▶ [EXERCISE]:
Every line below from the one with "Estas son algunas" through the one with "<s>회원 등급 변경</s>" is to be repeated exactly, with no picture among them.

Stored data
Content starts

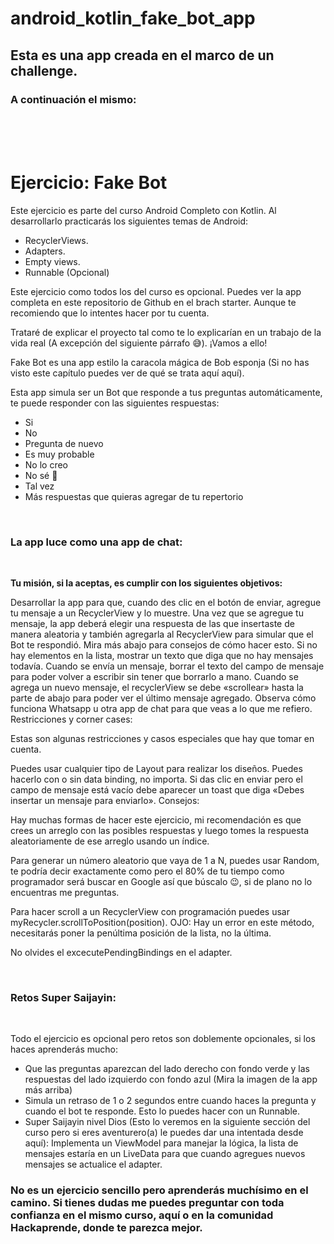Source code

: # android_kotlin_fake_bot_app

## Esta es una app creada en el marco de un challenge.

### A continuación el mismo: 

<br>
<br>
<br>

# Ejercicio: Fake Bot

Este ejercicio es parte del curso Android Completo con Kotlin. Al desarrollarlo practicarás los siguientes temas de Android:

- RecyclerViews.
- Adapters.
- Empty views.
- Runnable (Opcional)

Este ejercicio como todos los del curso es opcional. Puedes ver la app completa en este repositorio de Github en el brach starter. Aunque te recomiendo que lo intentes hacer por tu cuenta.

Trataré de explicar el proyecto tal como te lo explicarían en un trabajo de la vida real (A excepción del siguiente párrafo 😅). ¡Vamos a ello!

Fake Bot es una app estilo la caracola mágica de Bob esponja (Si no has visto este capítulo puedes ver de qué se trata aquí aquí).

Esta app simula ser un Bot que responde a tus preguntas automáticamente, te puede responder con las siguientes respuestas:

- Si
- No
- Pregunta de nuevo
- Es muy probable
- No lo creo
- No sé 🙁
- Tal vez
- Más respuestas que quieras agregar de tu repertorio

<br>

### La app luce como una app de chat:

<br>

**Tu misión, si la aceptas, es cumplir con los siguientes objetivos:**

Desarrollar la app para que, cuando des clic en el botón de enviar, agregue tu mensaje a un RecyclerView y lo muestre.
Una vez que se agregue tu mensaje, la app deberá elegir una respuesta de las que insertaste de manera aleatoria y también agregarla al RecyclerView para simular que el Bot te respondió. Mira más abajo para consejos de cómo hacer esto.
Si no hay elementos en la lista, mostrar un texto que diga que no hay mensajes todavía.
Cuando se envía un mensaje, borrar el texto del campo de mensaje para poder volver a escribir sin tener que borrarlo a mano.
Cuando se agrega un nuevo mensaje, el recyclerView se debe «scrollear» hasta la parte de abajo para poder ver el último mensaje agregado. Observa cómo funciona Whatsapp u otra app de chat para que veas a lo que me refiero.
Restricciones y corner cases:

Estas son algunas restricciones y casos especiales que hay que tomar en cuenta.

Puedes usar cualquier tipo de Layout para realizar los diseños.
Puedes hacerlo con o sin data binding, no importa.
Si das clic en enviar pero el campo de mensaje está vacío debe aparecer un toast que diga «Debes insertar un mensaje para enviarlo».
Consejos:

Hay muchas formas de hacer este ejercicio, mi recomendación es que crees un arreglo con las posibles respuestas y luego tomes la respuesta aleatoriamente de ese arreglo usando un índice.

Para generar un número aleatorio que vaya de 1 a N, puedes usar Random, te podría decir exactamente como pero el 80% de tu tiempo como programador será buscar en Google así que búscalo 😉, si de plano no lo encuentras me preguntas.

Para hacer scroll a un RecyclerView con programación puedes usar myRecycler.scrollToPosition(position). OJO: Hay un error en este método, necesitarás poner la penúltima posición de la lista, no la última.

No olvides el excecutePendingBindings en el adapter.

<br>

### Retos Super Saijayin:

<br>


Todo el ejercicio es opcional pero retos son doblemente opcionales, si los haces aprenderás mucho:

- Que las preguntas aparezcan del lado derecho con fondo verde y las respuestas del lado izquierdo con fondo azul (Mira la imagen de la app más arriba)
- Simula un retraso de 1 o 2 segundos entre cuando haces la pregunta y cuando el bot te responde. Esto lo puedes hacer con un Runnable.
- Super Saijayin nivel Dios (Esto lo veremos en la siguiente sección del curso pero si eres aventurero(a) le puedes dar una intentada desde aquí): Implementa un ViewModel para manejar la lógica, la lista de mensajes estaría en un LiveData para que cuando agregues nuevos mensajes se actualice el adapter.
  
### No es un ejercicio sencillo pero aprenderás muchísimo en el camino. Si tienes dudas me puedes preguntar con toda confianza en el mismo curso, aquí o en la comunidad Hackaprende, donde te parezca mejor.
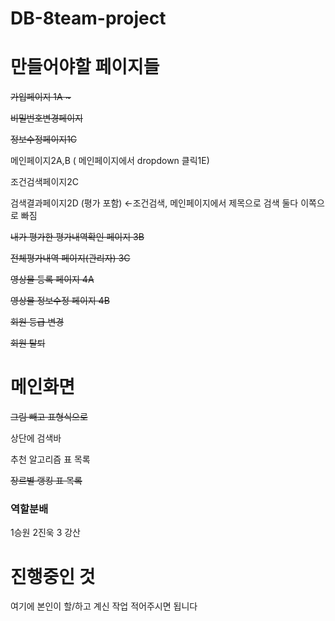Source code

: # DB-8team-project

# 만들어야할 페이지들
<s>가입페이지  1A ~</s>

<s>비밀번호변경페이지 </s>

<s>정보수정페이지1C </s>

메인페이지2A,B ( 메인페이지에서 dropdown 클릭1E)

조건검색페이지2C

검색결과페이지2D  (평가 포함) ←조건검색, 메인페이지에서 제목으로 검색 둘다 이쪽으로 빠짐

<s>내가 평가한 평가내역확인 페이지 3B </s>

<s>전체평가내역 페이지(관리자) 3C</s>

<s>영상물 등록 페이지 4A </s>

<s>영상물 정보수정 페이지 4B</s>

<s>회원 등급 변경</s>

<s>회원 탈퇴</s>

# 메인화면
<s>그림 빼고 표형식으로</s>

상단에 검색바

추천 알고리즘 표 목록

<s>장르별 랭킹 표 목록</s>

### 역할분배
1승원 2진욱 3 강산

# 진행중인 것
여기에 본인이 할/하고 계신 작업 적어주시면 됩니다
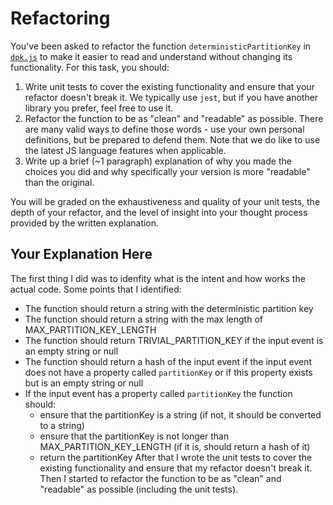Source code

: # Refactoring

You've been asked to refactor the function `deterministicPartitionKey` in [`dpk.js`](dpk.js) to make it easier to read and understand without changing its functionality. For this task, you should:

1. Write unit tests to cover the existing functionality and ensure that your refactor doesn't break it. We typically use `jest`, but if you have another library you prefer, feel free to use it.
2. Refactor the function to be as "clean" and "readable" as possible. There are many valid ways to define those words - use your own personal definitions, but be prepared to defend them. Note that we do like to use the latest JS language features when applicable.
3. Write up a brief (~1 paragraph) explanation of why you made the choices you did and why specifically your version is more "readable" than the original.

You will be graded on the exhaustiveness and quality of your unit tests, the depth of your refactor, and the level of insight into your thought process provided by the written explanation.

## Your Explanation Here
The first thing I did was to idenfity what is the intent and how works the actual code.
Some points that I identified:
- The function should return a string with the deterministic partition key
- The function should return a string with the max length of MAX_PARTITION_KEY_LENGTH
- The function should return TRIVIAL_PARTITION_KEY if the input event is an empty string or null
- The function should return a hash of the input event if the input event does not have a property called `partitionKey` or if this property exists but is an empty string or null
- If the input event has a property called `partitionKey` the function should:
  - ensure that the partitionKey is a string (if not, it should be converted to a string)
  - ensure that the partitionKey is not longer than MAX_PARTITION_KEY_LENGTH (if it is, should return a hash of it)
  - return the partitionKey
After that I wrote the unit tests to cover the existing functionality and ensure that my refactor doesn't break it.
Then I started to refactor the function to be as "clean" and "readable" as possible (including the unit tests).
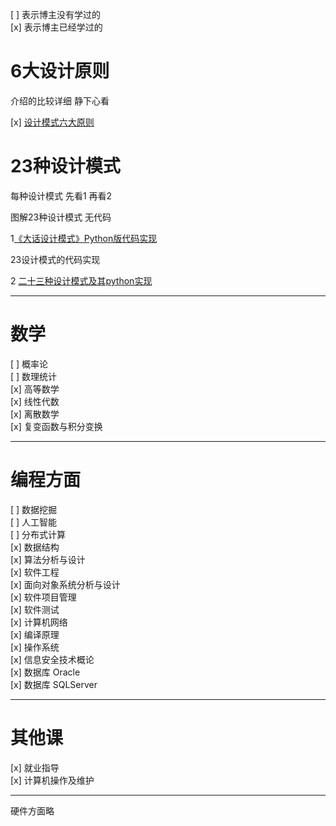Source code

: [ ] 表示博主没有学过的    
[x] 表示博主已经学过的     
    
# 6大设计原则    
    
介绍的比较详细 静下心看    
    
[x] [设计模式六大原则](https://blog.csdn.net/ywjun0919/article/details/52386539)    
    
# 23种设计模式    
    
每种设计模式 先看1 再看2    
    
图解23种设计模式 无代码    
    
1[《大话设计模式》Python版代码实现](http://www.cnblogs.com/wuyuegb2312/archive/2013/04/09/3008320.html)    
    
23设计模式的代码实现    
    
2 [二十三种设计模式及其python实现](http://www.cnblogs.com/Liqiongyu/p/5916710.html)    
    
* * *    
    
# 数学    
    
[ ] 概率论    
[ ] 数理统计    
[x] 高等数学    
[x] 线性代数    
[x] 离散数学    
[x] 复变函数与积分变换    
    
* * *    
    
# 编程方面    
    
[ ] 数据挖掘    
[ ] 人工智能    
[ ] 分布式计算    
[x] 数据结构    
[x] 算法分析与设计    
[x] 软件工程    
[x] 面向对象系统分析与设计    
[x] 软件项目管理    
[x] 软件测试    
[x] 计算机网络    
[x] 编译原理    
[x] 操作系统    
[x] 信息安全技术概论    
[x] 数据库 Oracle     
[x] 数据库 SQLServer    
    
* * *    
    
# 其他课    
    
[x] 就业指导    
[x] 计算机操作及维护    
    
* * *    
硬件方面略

Content ends
Content starts

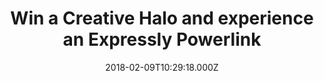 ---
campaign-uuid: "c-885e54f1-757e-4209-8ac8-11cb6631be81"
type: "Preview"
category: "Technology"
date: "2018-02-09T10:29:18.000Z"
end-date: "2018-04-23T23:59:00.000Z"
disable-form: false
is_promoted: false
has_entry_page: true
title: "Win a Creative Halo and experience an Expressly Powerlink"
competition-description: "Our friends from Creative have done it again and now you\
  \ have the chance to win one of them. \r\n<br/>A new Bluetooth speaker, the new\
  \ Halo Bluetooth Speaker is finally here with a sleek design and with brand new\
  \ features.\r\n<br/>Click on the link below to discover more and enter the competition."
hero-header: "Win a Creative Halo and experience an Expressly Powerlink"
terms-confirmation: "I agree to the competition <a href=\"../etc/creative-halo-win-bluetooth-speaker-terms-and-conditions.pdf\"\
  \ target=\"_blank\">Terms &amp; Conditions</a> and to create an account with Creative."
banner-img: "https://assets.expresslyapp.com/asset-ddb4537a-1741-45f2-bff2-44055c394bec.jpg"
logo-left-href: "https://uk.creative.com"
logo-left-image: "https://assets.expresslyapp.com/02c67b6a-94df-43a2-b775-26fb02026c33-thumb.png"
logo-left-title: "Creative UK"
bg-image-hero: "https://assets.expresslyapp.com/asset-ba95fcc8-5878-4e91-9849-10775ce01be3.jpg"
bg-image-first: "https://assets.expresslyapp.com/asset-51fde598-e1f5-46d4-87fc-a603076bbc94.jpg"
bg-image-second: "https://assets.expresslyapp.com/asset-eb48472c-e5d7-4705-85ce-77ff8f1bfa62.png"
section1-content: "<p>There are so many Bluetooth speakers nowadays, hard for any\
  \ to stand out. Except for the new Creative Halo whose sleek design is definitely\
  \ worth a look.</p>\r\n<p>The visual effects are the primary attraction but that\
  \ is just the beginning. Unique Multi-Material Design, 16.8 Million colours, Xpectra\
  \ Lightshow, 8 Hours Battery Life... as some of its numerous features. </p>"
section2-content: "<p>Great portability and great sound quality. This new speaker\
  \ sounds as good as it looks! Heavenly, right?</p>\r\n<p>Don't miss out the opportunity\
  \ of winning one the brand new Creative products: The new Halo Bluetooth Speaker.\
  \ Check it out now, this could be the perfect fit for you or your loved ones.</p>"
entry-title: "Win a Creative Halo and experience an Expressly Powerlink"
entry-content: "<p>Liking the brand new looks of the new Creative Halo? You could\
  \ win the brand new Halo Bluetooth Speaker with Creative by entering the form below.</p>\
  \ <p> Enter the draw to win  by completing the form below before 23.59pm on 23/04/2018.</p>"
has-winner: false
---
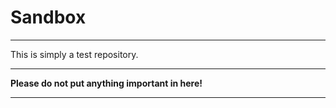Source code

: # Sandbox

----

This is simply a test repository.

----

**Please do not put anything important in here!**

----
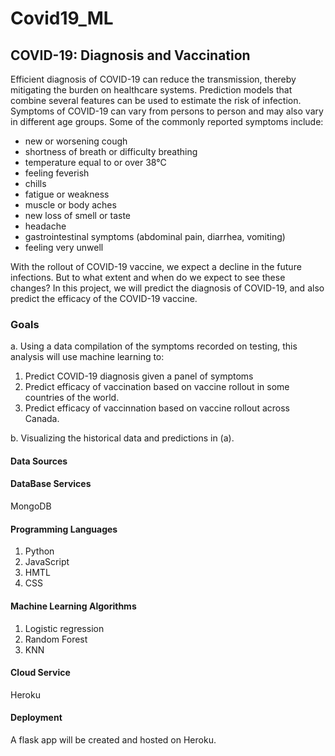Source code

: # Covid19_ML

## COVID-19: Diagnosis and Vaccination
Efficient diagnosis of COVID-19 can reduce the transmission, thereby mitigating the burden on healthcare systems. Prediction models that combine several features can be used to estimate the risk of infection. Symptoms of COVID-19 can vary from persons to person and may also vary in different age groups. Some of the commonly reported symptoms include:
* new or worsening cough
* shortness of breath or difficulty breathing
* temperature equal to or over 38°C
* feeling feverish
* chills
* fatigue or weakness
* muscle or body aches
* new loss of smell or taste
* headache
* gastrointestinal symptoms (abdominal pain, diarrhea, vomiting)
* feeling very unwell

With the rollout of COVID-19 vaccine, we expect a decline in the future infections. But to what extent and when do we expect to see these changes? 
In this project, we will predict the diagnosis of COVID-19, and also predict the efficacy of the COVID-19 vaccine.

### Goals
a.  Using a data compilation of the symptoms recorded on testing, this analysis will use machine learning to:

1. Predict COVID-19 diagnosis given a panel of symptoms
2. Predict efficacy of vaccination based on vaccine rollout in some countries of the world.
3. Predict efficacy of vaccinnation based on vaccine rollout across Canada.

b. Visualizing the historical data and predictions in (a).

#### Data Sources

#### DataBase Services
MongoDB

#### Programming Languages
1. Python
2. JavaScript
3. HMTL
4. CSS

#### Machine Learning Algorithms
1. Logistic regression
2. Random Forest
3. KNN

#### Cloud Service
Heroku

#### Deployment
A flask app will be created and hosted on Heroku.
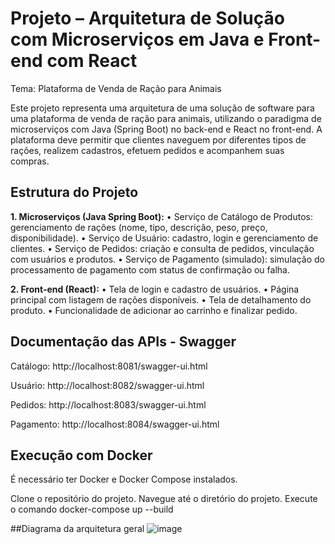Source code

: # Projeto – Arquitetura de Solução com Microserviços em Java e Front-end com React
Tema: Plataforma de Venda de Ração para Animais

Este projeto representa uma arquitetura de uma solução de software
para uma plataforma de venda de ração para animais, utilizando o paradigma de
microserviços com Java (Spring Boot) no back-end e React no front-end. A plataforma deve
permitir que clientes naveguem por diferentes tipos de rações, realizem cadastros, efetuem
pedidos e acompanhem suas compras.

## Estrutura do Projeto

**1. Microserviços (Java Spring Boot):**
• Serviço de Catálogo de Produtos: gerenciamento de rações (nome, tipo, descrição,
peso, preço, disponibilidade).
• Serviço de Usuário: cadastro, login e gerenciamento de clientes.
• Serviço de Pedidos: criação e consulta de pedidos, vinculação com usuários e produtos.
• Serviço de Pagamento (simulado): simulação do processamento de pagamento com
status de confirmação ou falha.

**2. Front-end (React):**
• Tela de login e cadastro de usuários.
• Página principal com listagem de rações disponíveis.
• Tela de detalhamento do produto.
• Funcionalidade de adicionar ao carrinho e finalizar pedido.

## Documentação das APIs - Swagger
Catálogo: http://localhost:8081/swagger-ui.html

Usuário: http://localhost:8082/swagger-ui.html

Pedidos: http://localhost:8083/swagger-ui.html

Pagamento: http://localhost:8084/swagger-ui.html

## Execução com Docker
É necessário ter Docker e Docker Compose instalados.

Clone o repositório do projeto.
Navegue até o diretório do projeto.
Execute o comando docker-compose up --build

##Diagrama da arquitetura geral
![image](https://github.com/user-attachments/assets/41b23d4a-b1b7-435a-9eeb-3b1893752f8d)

Content ends
Content starts

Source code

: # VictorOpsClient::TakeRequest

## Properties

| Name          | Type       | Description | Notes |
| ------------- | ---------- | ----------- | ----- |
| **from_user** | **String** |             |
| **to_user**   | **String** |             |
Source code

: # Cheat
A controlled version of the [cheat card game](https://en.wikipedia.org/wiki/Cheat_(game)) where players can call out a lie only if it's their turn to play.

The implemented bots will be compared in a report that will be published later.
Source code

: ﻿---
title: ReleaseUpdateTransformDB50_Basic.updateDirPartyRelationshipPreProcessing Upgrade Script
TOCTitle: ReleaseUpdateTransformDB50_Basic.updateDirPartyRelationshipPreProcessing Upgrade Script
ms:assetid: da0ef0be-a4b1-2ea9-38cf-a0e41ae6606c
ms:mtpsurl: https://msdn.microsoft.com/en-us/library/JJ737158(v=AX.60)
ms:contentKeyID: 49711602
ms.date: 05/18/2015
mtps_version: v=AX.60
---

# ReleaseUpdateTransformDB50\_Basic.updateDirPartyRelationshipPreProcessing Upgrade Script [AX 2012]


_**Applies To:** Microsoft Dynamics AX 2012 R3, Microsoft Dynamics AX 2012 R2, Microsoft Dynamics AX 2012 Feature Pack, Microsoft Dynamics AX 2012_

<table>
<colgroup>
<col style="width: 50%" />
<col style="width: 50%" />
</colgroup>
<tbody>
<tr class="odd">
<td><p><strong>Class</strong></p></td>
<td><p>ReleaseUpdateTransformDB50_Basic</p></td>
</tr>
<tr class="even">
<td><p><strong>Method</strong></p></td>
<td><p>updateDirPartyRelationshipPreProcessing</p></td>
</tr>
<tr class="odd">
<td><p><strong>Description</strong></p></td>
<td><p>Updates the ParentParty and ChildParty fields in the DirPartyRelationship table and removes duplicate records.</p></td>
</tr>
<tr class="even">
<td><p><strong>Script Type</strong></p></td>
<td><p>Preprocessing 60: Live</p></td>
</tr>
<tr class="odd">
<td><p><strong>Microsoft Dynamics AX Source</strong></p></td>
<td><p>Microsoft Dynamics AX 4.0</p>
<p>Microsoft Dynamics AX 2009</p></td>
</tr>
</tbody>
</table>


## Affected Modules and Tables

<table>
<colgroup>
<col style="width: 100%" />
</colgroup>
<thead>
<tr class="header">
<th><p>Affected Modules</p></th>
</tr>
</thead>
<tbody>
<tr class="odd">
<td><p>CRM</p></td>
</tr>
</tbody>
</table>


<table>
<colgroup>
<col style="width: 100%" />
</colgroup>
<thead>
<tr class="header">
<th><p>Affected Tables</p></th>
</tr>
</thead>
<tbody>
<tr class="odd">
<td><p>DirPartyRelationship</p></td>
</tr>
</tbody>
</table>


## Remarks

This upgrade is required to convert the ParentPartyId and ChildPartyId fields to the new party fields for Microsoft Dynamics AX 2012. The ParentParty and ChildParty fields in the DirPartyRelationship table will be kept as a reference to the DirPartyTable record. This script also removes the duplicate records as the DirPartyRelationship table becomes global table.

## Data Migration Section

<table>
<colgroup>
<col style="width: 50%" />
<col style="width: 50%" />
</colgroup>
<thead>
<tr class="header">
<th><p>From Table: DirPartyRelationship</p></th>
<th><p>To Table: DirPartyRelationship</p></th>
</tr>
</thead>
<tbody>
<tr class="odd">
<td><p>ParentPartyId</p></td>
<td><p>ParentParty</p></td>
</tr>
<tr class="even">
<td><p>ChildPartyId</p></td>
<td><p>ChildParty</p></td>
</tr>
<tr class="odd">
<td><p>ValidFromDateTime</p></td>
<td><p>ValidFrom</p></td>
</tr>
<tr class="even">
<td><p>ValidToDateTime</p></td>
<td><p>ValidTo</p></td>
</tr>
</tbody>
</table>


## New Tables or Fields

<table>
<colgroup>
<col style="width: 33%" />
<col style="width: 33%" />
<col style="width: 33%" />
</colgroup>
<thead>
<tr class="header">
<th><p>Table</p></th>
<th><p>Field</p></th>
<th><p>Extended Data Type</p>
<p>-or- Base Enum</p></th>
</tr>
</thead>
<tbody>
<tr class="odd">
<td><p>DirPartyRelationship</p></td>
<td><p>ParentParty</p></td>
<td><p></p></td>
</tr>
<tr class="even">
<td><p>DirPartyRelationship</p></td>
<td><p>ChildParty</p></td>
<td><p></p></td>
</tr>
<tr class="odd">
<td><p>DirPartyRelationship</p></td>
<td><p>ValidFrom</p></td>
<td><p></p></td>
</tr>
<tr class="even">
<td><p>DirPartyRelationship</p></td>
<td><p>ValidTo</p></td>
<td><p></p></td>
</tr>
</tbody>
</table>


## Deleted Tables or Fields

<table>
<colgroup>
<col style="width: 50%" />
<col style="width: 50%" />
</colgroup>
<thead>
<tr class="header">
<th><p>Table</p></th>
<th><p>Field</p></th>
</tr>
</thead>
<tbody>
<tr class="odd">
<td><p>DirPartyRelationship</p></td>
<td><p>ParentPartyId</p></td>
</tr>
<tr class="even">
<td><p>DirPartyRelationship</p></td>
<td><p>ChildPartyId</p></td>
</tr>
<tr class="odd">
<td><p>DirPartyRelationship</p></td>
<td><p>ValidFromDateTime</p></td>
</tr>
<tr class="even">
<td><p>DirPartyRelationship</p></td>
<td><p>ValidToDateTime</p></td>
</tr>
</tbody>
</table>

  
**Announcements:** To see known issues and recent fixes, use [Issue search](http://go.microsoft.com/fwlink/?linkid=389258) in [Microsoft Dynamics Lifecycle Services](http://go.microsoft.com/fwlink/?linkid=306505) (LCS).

Content ends

▶ [RESPONSE FOR THIS EXERCISE]:
Estas son algunas restricciones y casos especiales que hay que tomar en cuenta.

Puedes usar cualquier tipo de Layout para realizar los diseños.
Puedes hacerlo con o sin data binding, no importa.
Si das clic en enviar pero el campo de mensaje está vacío debe aparecer un toast que diga «Debes insertar un mensaje para enviarlo».
Consejos:

Hay muchas formas de hacer este ejercicio, mi recomendación es que crees un arreglo con las posibles respuestas y luego tomes la respuesta aleatoriamente de ese arreglo usando un índice.

Para generar un número aleatorio que vaya de 1 a N, puedes usar Random, te podría decir exactamente como pero el 80% de tu tiempo como programador será buscar en Google así que búscalo 😉, si de plano no lo encuentras me preguntas.

Para hacer scroll a un RecyclerView con programación puedes usar myRecycler.scrollToPosition(position). OJO: Hay un error en este método, necesitarás poner la penúltima posición de la lista, no la última.

No olvides el excecutePendingBindings en el adapter.

<br>

### Retos Super Saijayin:

<br>


Todo el ejercicio es opcional pero retos son doblemente opcionales, si los haces aprenderás mucho:

- Que las preguntas aparezcan del lado derecho con fondo verde y las respuestas del lado izquierdo con fondo azul (Mira la imagen de la app más arriba)
- Simula un retraso de 1 o 2 segundos entre cuando haces la pregunta y cuando el bot te responde. Esto lo puedes hacer con un Runnable.
- Super Saijayin nivel Dios (Esto lo veremos en la siguiente sección del curso pero si eres aventurero(a) le puedes dar una intentada desde aquí): Implementa un ViewModel para manejar la lógica, la lista de mensajes estaría en un LiveData para que cuando agregues nuevos mensajes se actualice el adapter.
  
### No es un ejercicio sencillo pero aprenderás muchísimo en el camino. Si tienes dudas me puedes preguntar con toda confianza en el mismo curso, aquí o en la comunidad Hackaprende, donde te parezca mejor.
Source code

: # DB-8team-project

# 만들어야할 페이지들
<s>가입페이지  1A ~</s>

<s>비밀번호변경페이지 </s>

<s>정보수정페이지1C </s>

메인페이지2A,B ( 메인페이지에서 dropdown 클릭1E)

조건검색페이지2C

검색결과페이지2D  (평가 포함) ←조건검색, 메인페이지에서 제목으로 검색 둘다 이쪽으로 빠짐

<s>내가 평가한 평가내역확인 페이지 3B </s>

<s>전체평가내역 페이지(관리자) 3C</s>

<s>영상물 등록 페이지 4A </s>

<s>영상물 정보수정 페이지 4B</s>

<s>회원 등급 변경</s>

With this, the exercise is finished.